#### YOUR INSTRUCTIONS
Reproduce the lines of the material exactly, excluding every image.

#### EXERCISE INPUTS
══════════════════════════════

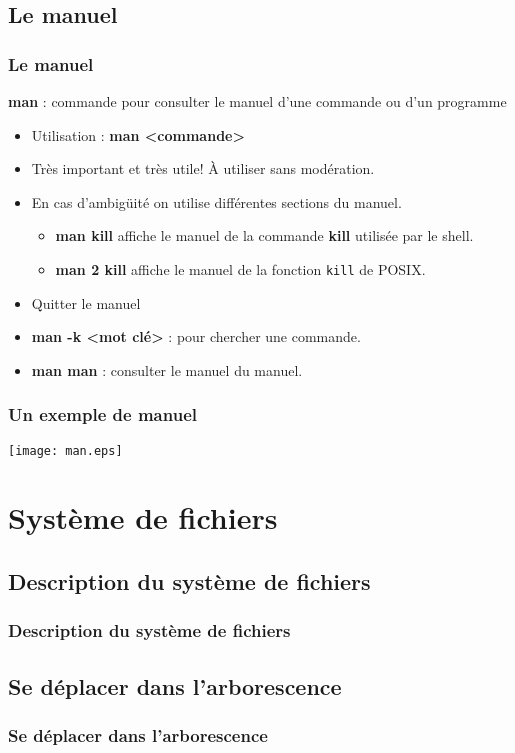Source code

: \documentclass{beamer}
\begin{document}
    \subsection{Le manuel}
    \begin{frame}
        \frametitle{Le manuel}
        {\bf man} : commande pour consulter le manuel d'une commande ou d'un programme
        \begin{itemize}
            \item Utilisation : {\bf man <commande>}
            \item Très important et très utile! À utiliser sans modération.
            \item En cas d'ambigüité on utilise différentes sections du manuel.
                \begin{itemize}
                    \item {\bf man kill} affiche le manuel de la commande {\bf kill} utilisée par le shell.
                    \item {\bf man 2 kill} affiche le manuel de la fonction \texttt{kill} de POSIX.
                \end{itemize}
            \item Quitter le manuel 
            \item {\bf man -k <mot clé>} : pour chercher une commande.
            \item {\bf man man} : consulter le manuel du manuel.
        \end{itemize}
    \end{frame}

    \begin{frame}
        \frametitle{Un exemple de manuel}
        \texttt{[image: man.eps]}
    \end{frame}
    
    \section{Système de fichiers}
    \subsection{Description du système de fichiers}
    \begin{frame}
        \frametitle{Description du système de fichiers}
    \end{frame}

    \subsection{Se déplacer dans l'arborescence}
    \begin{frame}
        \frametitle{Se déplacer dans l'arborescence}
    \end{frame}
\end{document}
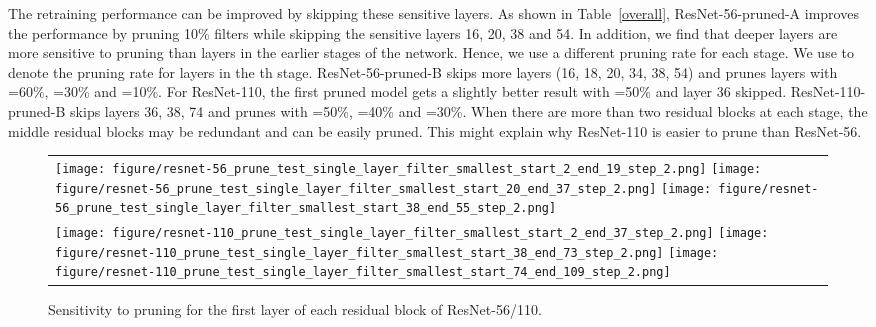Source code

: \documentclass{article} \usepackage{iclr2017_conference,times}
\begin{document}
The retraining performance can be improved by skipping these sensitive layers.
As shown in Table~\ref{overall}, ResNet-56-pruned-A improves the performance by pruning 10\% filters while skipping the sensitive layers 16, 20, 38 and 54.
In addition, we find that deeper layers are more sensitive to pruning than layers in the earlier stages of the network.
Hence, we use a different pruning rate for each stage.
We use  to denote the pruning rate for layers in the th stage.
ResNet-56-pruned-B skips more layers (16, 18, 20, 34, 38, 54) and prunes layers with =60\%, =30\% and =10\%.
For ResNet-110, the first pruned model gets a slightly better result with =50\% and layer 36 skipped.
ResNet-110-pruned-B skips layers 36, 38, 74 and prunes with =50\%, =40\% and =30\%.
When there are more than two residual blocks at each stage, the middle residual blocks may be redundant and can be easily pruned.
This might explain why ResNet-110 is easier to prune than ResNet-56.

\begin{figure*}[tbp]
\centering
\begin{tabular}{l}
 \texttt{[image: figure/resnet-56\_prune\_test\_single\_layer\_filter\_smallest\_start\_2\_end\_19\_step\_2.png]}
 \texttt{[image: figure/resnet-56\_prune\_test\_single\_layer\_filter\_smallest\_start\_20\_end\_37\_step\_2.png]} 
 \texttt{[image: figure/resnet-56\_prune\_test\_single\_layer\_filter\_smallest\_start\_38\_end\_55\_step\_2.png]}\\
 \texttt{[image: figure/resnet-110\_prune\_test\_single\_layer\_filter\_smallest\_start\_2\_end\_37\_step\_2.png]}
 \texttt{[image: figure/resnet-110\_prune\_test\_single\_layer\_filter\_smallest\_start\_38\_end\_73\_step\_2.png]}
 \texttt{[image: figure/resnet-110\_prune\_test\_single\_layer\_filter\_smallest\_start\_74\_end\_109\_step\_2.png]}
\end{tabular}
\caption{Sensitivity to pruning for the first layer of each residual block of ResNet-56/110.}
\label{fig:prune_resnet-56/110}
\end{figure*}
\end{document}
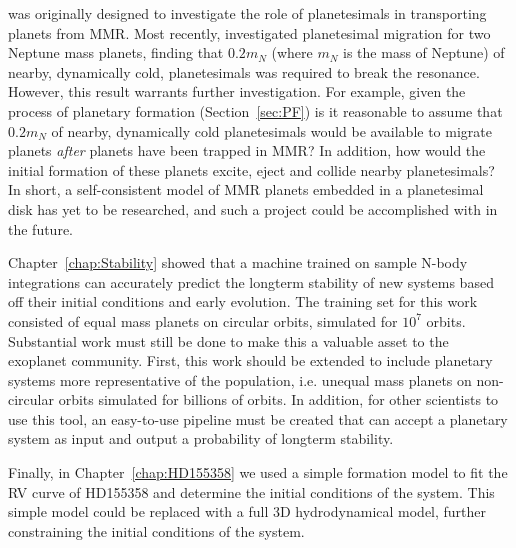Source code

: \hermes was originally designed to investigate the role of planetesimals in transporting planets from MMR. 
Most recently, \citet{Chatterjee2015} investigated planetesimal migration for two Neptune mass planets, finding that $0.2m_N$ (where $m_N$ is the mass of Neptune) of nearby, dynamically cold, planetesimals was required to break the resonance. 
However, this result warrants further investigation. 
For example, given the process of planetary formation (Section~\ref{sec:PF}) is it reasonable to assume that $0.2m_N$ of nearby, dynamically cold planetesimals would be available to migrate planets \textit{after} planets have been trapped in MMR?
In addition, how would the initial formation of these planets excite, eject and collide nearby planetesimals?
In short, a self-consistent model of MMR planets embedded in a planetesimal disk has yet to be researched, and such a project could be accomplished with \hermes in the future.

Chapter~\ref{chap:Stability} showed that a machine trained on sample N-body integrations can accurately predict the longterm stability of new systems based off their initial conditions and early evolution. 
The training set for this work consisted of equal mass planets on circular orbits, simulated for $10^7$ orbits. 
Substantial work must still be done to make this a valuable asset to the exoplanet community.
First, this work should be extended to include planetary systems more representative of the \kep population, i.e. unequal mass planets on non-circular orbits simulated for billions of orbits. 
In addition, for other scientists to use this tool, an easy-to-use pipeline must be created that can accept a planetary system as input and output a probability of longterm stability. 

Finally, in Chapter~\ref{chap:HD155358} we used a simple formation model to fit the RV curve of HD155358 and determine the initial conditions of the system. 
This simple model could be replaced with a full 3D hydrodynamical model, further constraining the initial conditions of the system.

══════════════════════════════

#### ANSWER BELOW
Source code

: \documentclass{beamer}
\begin{document}
    \subsection{Le manuel}
    \begin{frame}
        \frametitle{Le manuel}
        {\bf man} : commande pour consulter le manuel d'une commande ou d'un programme
        \begin{itemize}
            \item Utilisation : {\bf man <commande>}
            \item Très important et très utile! À utiliser sans modération.
            \item En cas d'ambigüité on utilise différentes sections du manuel.
                \begin{itemize}
                    \item {\bf man kill} affiche le manuel de la commande {\bf kill} utilisée par le shell.
                    \item {\bf man 2 kill} affiche le manuel de la fonction \texttt{kill} de POSIX.
                \end{itemize}
            \item Quitter le manuel 
            \item {\bf man -k <mot clé>} : pour chercher une commande.
            \item {\bf man man} : consulter le manuel du manuel.
        \end{itemize}
    \end{frame}

    \begin{frame}
        \frametitle{Un exemple de manuel}
        \texttt{[image: man.eps]}
    \end{frame}
    
    \section{Système de fichiers}
    \subsection{Description du système de fichiers}
    \begin{frame}
        \frametitle{Description du système de fichiers}
    \end{frame}

    \subsection{Se déplacer dans l'arborescence}
    \begin{frame}
        \frametitle{Se déplacer dans l'arborescence}
    \end{frame}
\end{document}
Source code

: \documentclass{article} \usepackage{iclr2017_conference,times}
\begin{document}
The retraining performance can be improved by skipping these sensitive layers.
As shown in Table~\ref{overall}, ResNet-56-pruned-A improves the performance by pruning 10\% filters while skipping the sensitive layers 16, 20, 38 and 54.
In addition, we find that deeper layers are more sensitive to pruning than layers in the earlier stages of the network.
Hence, we use a different pruning rate for each stage.
We use  to denote the pruning rate for layers in the th stage.
ResNet-56-pruned-B skips more layers (16, 18, 20, 34, 38, 54) and prunes layers with =60\%, =30\% and =10\%.
For ResNet-110, the first pruned model gets a slightly better result with =50\% and layer 36 skipped.
ResNet-110-pruned-B skips layers 36, 38, 74 and prunes with =50\%, =40\% and =30\%.
When there are more than two residual blocks at each stage, the middle residual blocks may be redundant and can be easily pruned.
This might explain why ResNet-110 is easier to prune than ResNet-56.

\begin{figure*}[tbp]
\centering
\begin{tabular}{l}
 \texttt{[image: figure/resnet-56\_prune\_test\_single\_layer\_filter\_smallest\_start\_2\_end\_19\_step\_2.png]}
 \texttt{[image: figure/resnet-56\_prune\_test\_single\_layer\_filter\_smallest\_start\_20\_end\_37\_step\_2.png]} 
 \texttt{[image: figure/resnet-56\_prune\_test\_single\_layer\_filter\_smallest\_start\_38\_end\_55\_step\_2.png]}\\
 \texttt{[image: figure/resnet-110\_prune\_test\_single\_layer\_filter\_smallest\_start\_2\_end\_37\_step\_2.png]}
 \texttt{[image: figure/resnet-110\_prune\_test\_single\_layer\_filter\_smallest\_start\_38\_end\_73\_step\_2.png]}
 \texttt{[image: figure/resnet-110\_prune\_test\_single\_layer\_filter\_smallest\_start\_74\_end\_109\_step\_2.png]}
\end{tabular}
\caption{Sensitivity to pruning for the first layer of each residual block of ResNet-56/110.}
\label{fig:prune_resnet-56/110}
\end{figure*}
\end{document}
Source code

: \hermes was originally designed to investigate the role of planetesimals in transporting planets from MMR. 
Most recently, \citet{Chatterjee2015} investigated planetesimal migration for two Neptune mass planets, finding that $0.2m_N$ (where $m_N$ is the mass of Neptune) of nearby, dynamically cold, planetesimals was required to break the resonance. 
However, this result warrants further investigation. 
For example, given the process of planetary formation (Section~\ref{sec:PF}) is it reasonable to assume that $0.2m_N$ of nearby, dynamically cold planetesimals would be available to migrate planets \textit{after} planets have been trapped in MMR?
In addition, how would the initial formation of these planets excite, eject and collide nearby planetesimals?
In short, a self-consistent model of MMR planets embedded in a planetesimal disk has yet to be researched, and such a project could be accomplished with \hermes in the future.

Chapter~\ref{chap:Stability} showed that a machine trained on sample N-body integrations can accurately predict the longterm stability of new systems based off their initial conditions and early evolution. 
The training set for this work consisted of equal mass planets on circular orbits, simulated for $10^7$ orbits. 
Substantial work must still be done to make this a valuable asset to the exoplanet community.
First, this work should be extended to include planetary systems more representative of the \kep population, i.e. unequal mass planets on non-circular orbits simulated for billions of orbits. 
In addition, for other scientists to use this tool, an easy-to-use pipeline must be created that can accept a planetary system as input and output a probability of longterm stability. 

Finally, in Chapter~\ref{chap:HD155358} we used a simple formation model to fit the RV curve of HD155358 and determine the initial conditions of the system. 
This simple model could be replaced with a full 3D hydrodynamical model, further constraining the initial conditions of the system.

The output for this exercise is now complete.